## Assignment
Leave out the pictures and reproduce all of the data exactly.
--------------------------------
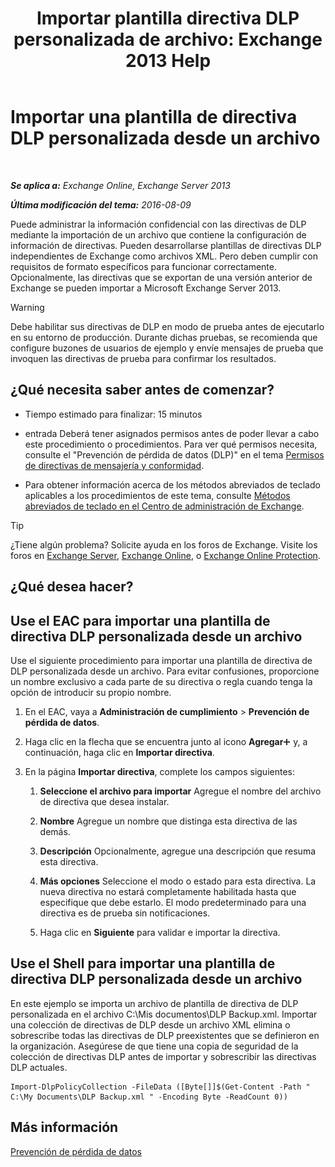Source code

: ﻿---
title: 'Importar plantilla directiva DLP personalizada de archivo: Exchange 2013 Help'
TOCTitle: Importar una plantilla de directiva DLP personalizada desde un archivo
ms:assetid: 83f49dbd-f9b1-498e-b548-1529c5e1ccdb
ms:mtpsurl: https://technet.microsoft.com/es-es/library/JJ150531(v=EXCHG.150)
ms:contentKeyID: 48267680
ms.date: 04/23/2018
mtps_version: v=EXCHG.150
ms.translationtype: HT
---

# Importar una plantilla de directiva DLP personalizada desde un archivo

 

_**Se aplica a:** Exchange Online, Exchange Server 2013_

_**Última modificación del tema:** 2016-08-09_

Puede administrar la información confidencial con las directivas de DLP mediante la importación de un archivo que contiene la configuración de información de directivas. Pueden desarrollarse plantillas de directivas DLP independientes de Exchange como archivos XML. Pero deben cumplir con requisitos de formato específicos para funcionar correctamente. Opcionalmente, las directivas que se exportan de una versión anterior de Exchange se pueden importar a Microsoft Exchange Server 2013.


> [!WARNING]
> Debe habilitar sus directivas de DLP en modo de prueba antes de ejecutarlo en su entorno de producción. Durante dichas pruebas, se recomienda que configure buzones de usuarios de ejemplo y envíe mensajes de prueba que invoquen las directivas de prueba para confirmar los resultados.



## ¿Qué necesita saber antes de comenzar?

  - Tiempo estimado para finalizar: 15 minutos

  - entrada Deberá tener asignados permisos antes de poder llevar a cabo este procedimiento o procedimientos. Para ver qué permisos necesita, consulte el "Prevención de pérdida de datos (DLP)" en el tema [Permisos de directivas de mensajería y conformidad](messaging-policy-and-compliance-permissions-exchange-2013-help.md).

  - Para obtener información acerca de los métodos abreviados de teclado aplicables a los procedimientos de este tema, consulte [Métodos abreviados de teclado en el Centro de administración de Exchange](keyboard-shortcuts-in-the-exchange-admin-center-exchange-online-protection-help.md).


> [!TIP]
> ¿Tiene algún problema? Solicite ayuda en los foros de Exchange. Visite los foros en <A href="https://go.microsoft.com/fwlink/p/?linkid=60612">Exchange Server</A>, <A href="https://go.microsoft.com/fwlink/p/?linkid=267542">Exchange Online</A>, o <A href="https://go.microsoft.com/fwlink/p/?linkid=285351">Exchange Online Protection</A>.



## ¿Qué desea hacer?

## Use el EAC para importar una plantilla de directiva DLP personalizada desde un archivo

Use el siguiente procedimiento para importar una plantilla de directiva de DLP personalizada desde un archivo. Para evitar confusiones, proporcione un nombre exclusivo a cada parte de su directiva o regla cuando tenga la opción de introducir su propio nombre.

1.  En el EAC, vaya a **Administración de cumplimiento** \> **Prevención de pérdida de datos**.

2.  Haga clic en la flecha que se encuentra junto al icono **Agregar**![Agregar icono](images/JJ218640.c1e75329-d6d7-4073-a27d-498590bbb558(EXCHG.150).gif "Agregar icono") y, a continuación, haga clic en **Importar directiva**.

3.  En la página **Importar directiva**, complete los campos siguientes:
    
    1.  **Seleccione el archivo para importar** Agregue el nombre del archivo de directiva que desea instalar.
    
    2.  **Nombre** Agregue un nombre que distinga esta directiva de las demás.
    
    3.  **Descripción** Opcionalmente, agregue una descripción que resuma esta directiva.
    
    4.  **Más opciones** Seleccione el modo o estado para esta directiva. La nueva directiva no estará completamente habilitada hasta que especifique que debe estarlo. El modo predeterminado para una directiva es de prueba sin notificaciones.
    
    5.  Haga clic en **Siguiente** para validar e importar la directiva.

## Use el Shell para importar una plantilla de directiva DLP personalizada desde un archivo

En este ejemplo se importa un archivo de plantilla de directiva de DLP personalizada en el archivo C:\\Mis documentos\\DLP Backup.xml. Importar una colección de directivas de DLP desde un archivo XML elimina o sobrescribe todas las directivas de DLP preexistentes que se definieron en la organización. Asegúrese de que tiene una copia de seguridad de la colección de directivas DLP antes de importar y sobrescribir las directivas DLP actuales.

    Import-DlpPolicyCollection -FileData ([Byte[]]$(Get-Content -Path " C:\My Documents\DLP Backup.xml " -Encoding Byte -ReadCount 0))

## Más información

[Prevención de pérdida de datos](technical-overview-of-dlp-data-loss-prevention-in-exchange.md)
--------------------------------
## Answer area
Source code

: ﻿---
title: 'Importar plantilla directiva DLP personalizada de archivo: Exchange 2013 Help'
TOCTitle: Importar una plantilla de directiva DLP personalizada desde un archivo
ms:assetid: 83f49dbd-f9b1-498e-b548-1529c5e1ccdb
ms:mtpsurl: https://technet.microsoft.com/es-es/library/JJ150531(v=EXCHG.150)
ms:contentKeyID: 48267680
ms.date: 04/23/2018
mtps_version: v=EXCHG.150
ms.translationtype: HT
---

# Importar una plantilla de directiva DLP personalizada desde un archivo

 

_**Se aplica a:** Exchange Online, Exchange Server 2013_

_**Última modificación del tema:** 2016-08-09_

Puede administrar la información confidencial con las directivas de DLP mediante la importación de un archivo que contiene la configuración de información de directivas. Pueden desarrollarse plantillas de directivas DLP independientes de Exchange como archivos XML. Pero deben cumplir con requisitos de formato específicos para funcionar correctamente. Opcionalmente, las directivas que se exportan de una versión anterior de Exchange se pueden importar a Microsoft Exchange Server 2013.


> [!WARNING]
> Debe habilitar sus directivas de DLP en modo de prueba antes de ejecutarlo en su entorno de producción. Durante dichas pruebas, se recomienda que configure buzones de usuarios de ejemplo y envíe mensajes de prueba que invoquen las directivas de prueba para confirmar los resultados.



## ¿Qué necesita saber antes de comenzar?

  - Tiempo estimado para finalizar: 15 minutos

  - entrada Deberá tener asignados permisos antes de poder llevar a cabo este procedimiento o procedimientos. Para ver qué permisos necesita, consulte el "Prevención de pérdida de datos (DLP)" en el tema [Permisos de directivas de mensajería y conformidad](messaging-policy-and-compliance-permissions-exchange-2013-help.md).

  - Para obtener información acerca de los métodos abreviados de teclado aplicables a los procedimientos de este tema, consulte [Métodos abreviados de teclado en el Centro de administración de Exchange](keyboard-shortcuts-in-the-exchange-admin-center-exchange-online-protection-help.md).


> [!TIP]
> ¿Tiene algún problema? Solicite ayuda en los foros de Exchange. Visite los foros en <A href="https://go.microsoft.com/fwlink/p/?linkid=60612">Exchange Server</A>, <A href="https://go.microsoft.com/fwlink/p/?linkid=267542">Exchange Online</A>, o <A href="https://go.microsoft.com/fwlink/p/?linkid=285351">Exchange Online Protection</A>.



## ¿Qué desea hacer?

## Use el EAC para importar una plantilla de directiva DLP personalizada desde un archivo

Use el siguiente procedimiento para importar una plantilla de directiva de DLP personalizada desde un archivo. Para evitar confusiones, proporcione un nombre exclusivo a cada parte de su directiva o regla cuando tenga la opción de introducir su propio nombre.

1.  En el EAC, vaya a **Administración de cumplimiento** \> **Prevención de pérdida de datos**.

2.  Haga clic en la flecha que se encuentra junto al icono **Agregar**![Agregar icono](images/JJ218640.c1e75329-d6d7-4073-a27d-498590bbb558(EXCHG.150).gif "Agregar icono") y, a continuación, haga clic en **Importar directiva**.

3.  En la página **Importar directiva**, complete los campos siguientes:
    
    1.  **Seleccione el archivo para importar** Agregue el nombre del archivo de directiva que desea instalar.
    
    2.  **Nombre** Agregue un nombre que distinga esta directiva de las demás.
    
    3.  **Descripción** Opcionalmente, agregue una descripción que resuma esta directiva.
    
    4.  **Más opciones** Seleccione el modo o estado para esta directiva. La nueva directiva no estará completamente habilitada hasta que especifique que debe estarlo. El modo predeterminado para una directiva es de prueba sin notificaciones.
    
    5.  Haga clic en **Siguiente** para validar e importar la directiva.

## Use el Shell para importar una plantilla de directiva DLP personalizada desde un archivo

En este ejemplo se importa un archivo de plantilla de directiva de DLP personalizada en el archivo C:\\Mis documentos\\DLP Backup.xml. Importar una colección de directivas de DLP desde un archivo XML elimina o sobrescribe todas las directivas de DLP preexistentes que se definieron en la organización. Asegúrese de que tiene una copia de seguridad de la colección de directivas DLP antes de importar y sobrescribir las directivas DLP actuales.

    Import-DlpPolicyCollection -FileData ([Byte[]]$(Get-Content -Path " C:\My Documents\DLP Backup.xml " -Encoding Byte -ReadCount 0))

## Más información

[Prevención de pérdida de datos](technical-overview-of-dlp-data-loss-prevention-in-exchange.md)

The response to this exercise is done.